╭─ GIVEN RECORDS
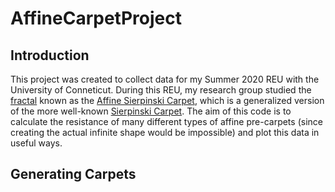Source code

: # AffineCarpetProject
## Introduction
This project was created to collect data for my Summer 2020 REU with the University of Conneticut. During this REU, my research group studied the [fractal](https://en.wikipedia.org/wiki/Fractal) known as the [Affine Sierpinski Carpet](https://demonstrations.wolfram.com/SelfAffineVariantsOfTheSierpinskiCarpet/), which is a generalized version of the more well-known [Sierpinski Carpet](https://en.wikipedia.org/wiki/Sierpinski_carpet). The aim of this code is to calculate the resistance of many different types of affine pre-carpets (since creating the actual infinite shape would be impossible) and plot this data in useful ways.
## Generating Carpets
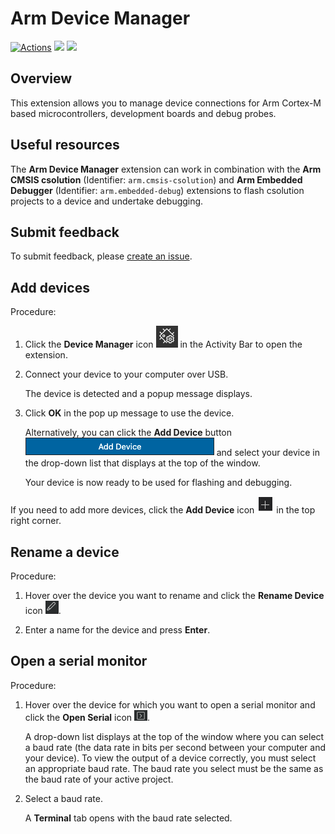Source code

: # Arm Device Manager

[![Actions](https://github.com/arm-debug/vscode-device-manager/workflows/ci/badge.svg)](https://github.com/Arm-Debug/vscode-device-manager/actions)
<a href="https://codeclimate.com/repos/6348186d1385e7503c000110/maintainability"><img src="https://api.codeclimate.com/v1/badges/15678284507e4d03cad8/maintainability" /></a>
<a href="https://codeclimate.com/repos/6348186d1385e7503c000110/test_coverage"><img src="https://api.codeclimate.com/v1/badges/15678284507e4d03cad8/test_coverage" /></a>

## Overview

This extension allows you to manage device connections for Arm Cortex-M based microcontrollers, development boards and debug probes.

## Useful resources

The **Arm Device Manager** extension can work in combination with the **Arm CMSIS csolution** (Identifier: `arm.cmsis-csolution`) and **Arm Embedded Debugger** (Identifier: `arm.embedded-debug`) extensions to flash csolution projects to a device and undertake debugging.

## Submit feedback

To submit feedback, please [create an issue](https://github.com/Arm-Software/vscode-device-manager/issues/new/choose).

## Add devices

Procedure:

1. Click the **Device Manager** icon ![Device Manager icon](./docs/images/device-manager-icon.png) in the Activity Bar to open the extension.

1. Connect your device to your computer over USB.

    The device is detected and a popup message displays.

1. Click **OK** in the pop up message to use the device.

    Alternatively, you can click the **Add Device** button ![Add Device button](./docs/images/add-device-button.png) and select your device in the drop-down list that displays at the top of the window.

    Your device is now ready to be used for flashing and debugging.

If you need to add more devices, click the **Add Device** icon ![Add Device icon](./docs/images/add-device-icon.png) in the top right corner.

## Rename a device

Procedure:

1. Hover over the device you want to rename and click the **Rename Device** icon ![Rename Device icon](./docs/images/rename-device-icon.png).

1. Enter a name for the device and press **Enter**.

## Open a serial monitor

Procedure:

1. Hover over the device for which you want to open a serial monitor and click the **Open Serial** icon ![Open Serial icon](./docs/images/open-serial-icon.png).

    A drop-down list displays at the top of the window where you can select a baud rate (the data rate in bits per second between your computer and your device). To view the output of a device correctly, you must select an appropriate baud rate. The baud rate you select must be the same as the baud rate of your active project.

1. Select a baud rate.

    A **Terminal** tab opens with the baud rate selected.

    <!--Should the Terminal options be documented (DAPLink CMSIS-DAP menu, New Terminal menu,...)? -->
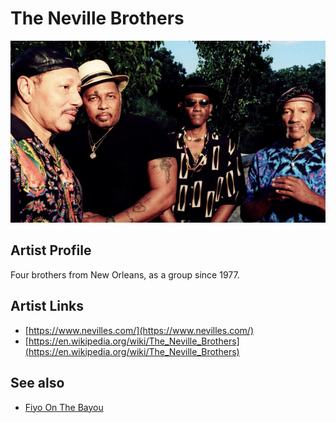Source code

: # The Neville Brothers

![](../../assets/artists/The_Neville_Brothers.png)

## Artist Profile

Four brothers from New Orleans, as a group since 1977.

## Artist Links

- [https://www.nevilles.com/](https://www.nevilles.com/)
- [https://en.wikipedia.org/wiki/The_Neville_Brothers](https://en.wikipedia.org/wiki/The_Neville_Brothers)


## See also

- [Fiyo On The Bayou](Fiyo_On_The_Bayou.md)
╰─
§ **WORK TASK**
An exact reprint of every record is required, with the pictures omitted.

§ **ANSWER TO THIS PROBLEM**
Source code

: # AffineCarpetProject
## Introduction
This project was created to collect data for my Summer 2020 REU with the University of Conneticut. During this REU, my research group studied the [fractal](https://en.wikipedia.org/wiki/Fractal) known as the [Affine Sierpinski Carpet](https://demonstrations.wolfram.com/SelfAffineVariantsOfTheSierpinskiCarpet/), which is a generalized version of the more well-known [Sierpinski Carpet](https://en.wikipedia.org/wiki/Sierpinski_carpet). The aim of this code is to calculate the resistance of many different types of affine pre-carpets (since creating the actual infinite shape would be impossible) and plot this data in useful ways.
## Generating Carpets
Source code

: # Arm Device Manager

[![Actions](https://github.com/arm-debug/vscode-device-manager/workflows/ci/badge.svg)](https://github.com/Arm-Debug/vscode-device-manager/actions)
<a href="https://codeclimate.com/repos/6348186d1385e7503c000110/maintainability"><img src="https://api.codeclimate.com/v1/badges/15678284507e4d03cad8/maintainability" /></a>
<a href="https://codeclimate.com/repos/6348186d1385e7503c000110/test_coverage"><img src="https://api.codeclimate.com/v1/badges/15678284507e4d03cad8/test_coverage" /></a>

## Overview

This extension allows you to manage device connections for Arm Cortex-M based microcontrollers, development boards and debug probes.

## Useful resources

The **Arm Device Manager** extension can work in combination with the **Arm CMSIS csolution** (Identifier: `arm.cmsis-csolution`) and **Arm Embedded Debugger** (Identifier: `arm.embedded-debug`) extensions to flash csolution projects to a device and undertake debugging.

## Submit feedback

To submit feedback, please [create an issue](https://github.com/Arm-Software/vscode-device-manager/issues/new/choose).

## Add devices

Procedure:

1. Click the **Device Manager** icon ![Device Manager icon](./docs/images/device-manager-icon.png) in the Activity Bar to open the extension.

1. Connect your device to your computer over USB.

    The device is detected and a popup message displays.

1. Click **OK** in the pop up message to use the device.

    Alternatively, you can click the **Add Device** button ![Add Device button](./docs/images/add-device-button.png) and select your device in the drop-down list that displays at the top of the window.

    Your device is now ready to be used for flashing and debugging.

If you need to add more devices, click the **Add Device** icon ![Add Device icon](./docs/images/add-device-icon.png) in the top right corner.

## Rename a device

Procedure:

1. Hover over the device you want to rename and click the **Rename Device** icon ![Rename Device icon](./docs/images/rename-device-icon.png).

1. Enter a name for the device and press **Enter**.

## Open a serial monitor

Procedure:

1. Hover over the device for which you want to open a serial monitor and click the **Open Serial** icon ![Open Serial icon](./docs/images/open-serial-icon.png).

    A drop-down list displays at the top of the window where you can select a baud rate (the data rate in bits per second between your computer and your device). To view the output of a device correctly, you must select an appropriate baud rate. The baud rate you select must be the same as the baud rate of your active project.

1. Select a baud rate.

    A **Terminal** tab opens with the baud rate selected.

    <!--Should the Terminal options be documented (DAPLink CMSIS-DAP menu, New Terminal menu,...)? -->
Source code

: # The Neville Brothers

![](../../assets/artists/The_Neville_Brothers.png)

## Artist Profile

Four brothers from New Orleans, as a group since 1977.

## Artist Links

- [https://www.nevilles.com/](https://www.nevilles.com/)
- [https://en.wikipedia.org/wiki/The_Neville_Brothers](https://en.wikipedia.org/wiki/The_Neville_Brothers)


## See also

- [Fiyo On The Bayou](Fiyo_On_The_Bayou.md)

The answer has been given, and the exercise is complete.